* [What is needed]
Render every line of the data exactly as written, and leave out the pictures.

* [Working data]
- - - - - - -

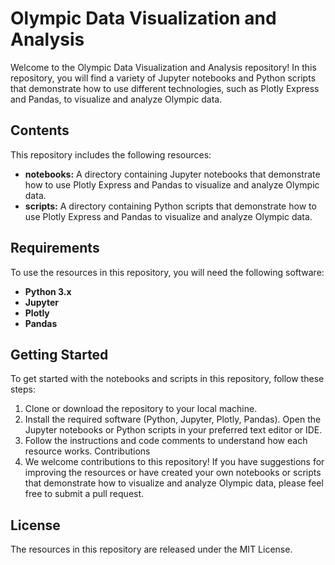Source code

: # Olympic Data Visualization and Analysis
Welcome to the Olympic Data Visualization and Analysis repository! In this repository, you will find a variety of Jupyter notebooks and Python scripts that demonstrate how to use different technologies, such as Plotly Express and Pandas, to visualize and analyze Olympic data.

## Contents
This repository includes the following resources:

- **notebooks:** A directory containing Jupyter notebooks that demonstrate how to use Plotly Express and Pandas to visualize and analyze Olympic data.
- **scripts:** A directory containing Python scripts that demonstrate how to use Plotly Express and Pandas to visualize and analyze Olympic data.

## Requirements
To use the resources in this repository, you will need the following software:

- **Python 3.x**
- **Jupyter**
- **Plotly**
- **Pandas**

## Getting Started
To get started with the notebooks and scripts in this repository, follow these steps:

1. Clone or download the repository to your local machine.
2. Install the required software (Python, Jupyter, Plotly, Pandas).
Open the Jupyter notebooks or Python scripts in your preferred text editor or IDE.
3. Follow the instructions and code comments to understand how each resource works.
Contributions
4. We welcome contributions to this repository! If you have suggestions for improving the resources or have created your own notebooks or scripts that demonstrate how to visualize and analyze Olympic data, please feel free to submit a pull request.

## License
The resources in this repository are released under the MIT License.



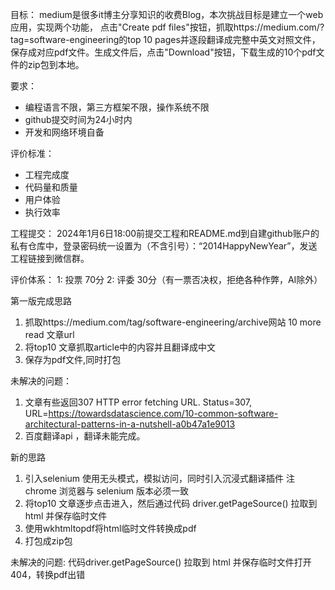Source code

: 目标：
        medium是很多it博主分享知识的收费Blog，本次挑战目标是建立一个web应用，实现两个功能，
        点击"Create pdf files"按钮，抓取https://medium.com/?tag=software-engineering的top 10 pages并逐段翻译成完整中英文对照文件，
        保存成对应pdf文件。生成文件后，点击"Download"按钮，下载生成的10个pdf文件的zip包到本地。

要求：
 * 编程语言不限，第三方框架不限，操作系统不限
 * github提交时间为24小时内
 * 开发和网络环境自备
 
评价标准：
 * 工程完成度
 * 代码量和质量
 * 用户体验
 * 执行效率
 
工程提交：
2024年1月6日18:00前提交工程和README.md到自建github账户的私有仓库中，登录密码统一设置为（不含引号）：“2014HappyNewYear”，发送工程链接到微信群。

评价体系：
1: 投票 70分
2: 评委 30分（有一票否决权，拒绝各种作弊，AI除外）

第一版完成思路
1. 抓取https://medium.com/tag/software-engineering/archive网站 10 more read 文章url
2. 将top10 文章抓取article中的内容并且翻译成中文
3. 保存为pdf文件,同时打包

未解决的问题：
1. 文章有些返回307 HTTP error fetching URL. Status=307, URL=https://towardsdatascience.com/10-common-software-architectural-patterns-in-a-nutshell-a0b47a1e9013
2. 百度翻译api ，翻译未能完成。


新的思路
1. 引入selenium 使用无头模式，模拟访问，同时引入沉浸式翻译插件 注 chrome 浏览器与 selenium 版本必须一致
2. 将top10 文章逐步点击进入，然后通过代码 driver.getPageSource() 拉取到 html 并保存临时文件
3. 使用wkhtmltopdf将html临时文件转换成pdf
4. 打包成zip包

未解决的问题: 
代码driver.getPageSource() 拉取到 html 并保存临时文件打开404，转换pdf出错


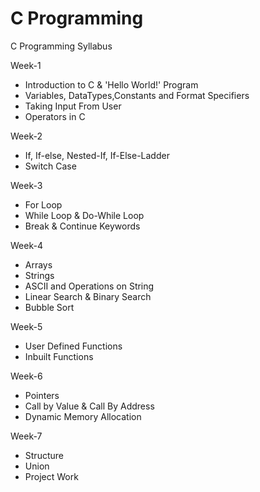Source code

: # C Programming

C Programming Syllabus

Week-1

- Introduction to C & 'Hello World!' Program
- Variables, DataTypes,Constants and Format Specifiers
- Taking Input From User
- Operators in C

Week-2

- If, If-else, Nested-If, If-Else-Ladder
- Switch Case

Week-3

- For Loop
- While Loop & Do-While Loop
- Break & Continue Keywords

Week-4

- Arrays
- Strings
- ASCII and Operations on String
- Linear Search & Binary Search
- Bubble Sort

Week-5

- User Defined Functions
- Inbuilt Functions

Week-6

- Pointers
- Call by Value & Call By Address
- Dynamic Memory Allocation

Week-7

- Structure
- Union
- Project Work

- - - - - - -

* [Answer below]
Source code

: # Olympic Data Visualization and Analysis
Welcome to the Olympic Data Visualization and Analysis repository! In this repository, you will find a variety of Jupyter notebooks and Python scripts that demonstrate how to use different technologies, such as Plotly Express and Pandas, to visualize and analyze Olympic data.

## Contents
This repository includes the following resources:

- **notebooks:** A directory containing Jupyter notebooks that demonstrate how to use Plotly Express and Pandas to visualize and analyze Olympic data.
- **scripts:** A directory containing Python scripts that demonstrate how to use Plotly Express and Pandas to visualize and analyze Olympic data.

## Requirements
To use the resources in this repository, you will need the following software:

- **Python 3.x**
- **Jupyter**
- **Plotly**
- **Pandas**

## Getting Started
To get started with the notebooks and scripts in this repository, follow these steps:

1. Clone or download the repository to your local machine.
2. Install the required software (Python, Jupyter, Plotly, Pandas).
Open the Jupyter notebooks or Python scripts in your preferred text editor or IDE.
3. Follow the instructions and code comments to understand how each resource works.
Contributions
4. We welcome contributions to this repository! If you have suggestions for improving the resources or have created your own notebooks or scripts that demonstrate how to visualize and analyze Olympic data, please feel free to submit a pull request.

## License
The resources in this repository are released under the MIT License.



Source code

: 目标：
        medium是很多it博主分享知识的收费Blog，本次挑战目标是建立一个web应用，实现两个功能，
        点击"Create pdf files"按钮，抓取https://medium.com/?tag=software-engineering的top 10 pages并逐段翻译成完整中英文对照文件，
        保存成对应pdf文件。生成文件后，点击"Download"按钮，下载生成的10个pdf文件的zip包到本地。

要求：
 * 编程语言不限，第三方框架不限，操作系统不限
 * github提交时间为24小时内
 * 开发和网络环境自备
 
评价标准：
 * 工程完成度
 * 代码量和质量
 * 用户体验
 * 执行效率
 
工程提交：
2024年1月6日18:00前提交工程和README.md到自建github账户的私有仓库中，登录密码统一设置为（不含引号）：“2014HappyNewYear”，发送工程链接到微信群。

评价体系：
1: 投票 70分
2: 评委 30分（有一票否决权，拒绝各种作弊，AI除外）

第一版完成思路
1. 抓取https://medium.com/tag/software-engineering/archive网站 10 more read 文章url
2. 将top10 文章抓取article中的内容并且翻译成中文
3. 保存为pdf文件,同时打包

未解决的问题：
1. 文章有些返回307 HTTP error fetching URL. Status=307, URL=https://towardsdatascience.com/10-common-software-architectural-patterns-in-a-nutshell-a0b47a1e9013
2. 百度翻译api ，翻译未能完成。


新的思路
1. 引入selenium 使用无头模式，模拟访问，同时引入沉浸式翻译插件 注 chrome 浏览器与 selenium 版本必须一致
2. 将top10 文章逐步点击进入，然后通过代码 driver.getPageSource() 拉取到 html 并保存临时文件
3. 使用wkhtmltopdf将html临时文件转换成pdf
4. 打包成zip包

未解决的问题: 
代码driver.getPageSource() 拉取到 html 并保存临时文件打开404，转换pdf出错


Source code

: # C Programming

C Programming Syllabus

Week-1

- Introduction to C & 'Hello World!' Program
- Variables, DataTypes,Constants and Format Specifiers
- Taking Input From User
- Operators in C

Week-2

- If, If-else, Nested-If, If-Else-Ladder
- Switch Case

Week-3

- For Loop
- While Loop & Do-While Loop
- Break & Continue Keywords

Week-4

- Arrays
- Strings
- ASCII and Operations on String
- Linear Search & Binary Search
- Bubble Sort

Week-5

- User Defined Functions
- Inbuilt Functions

Week-6

- Pointers
- Call by Value & Call By Address
- Dynamic Memory Allocation

Week-7

- Structure
- Union
- Project Work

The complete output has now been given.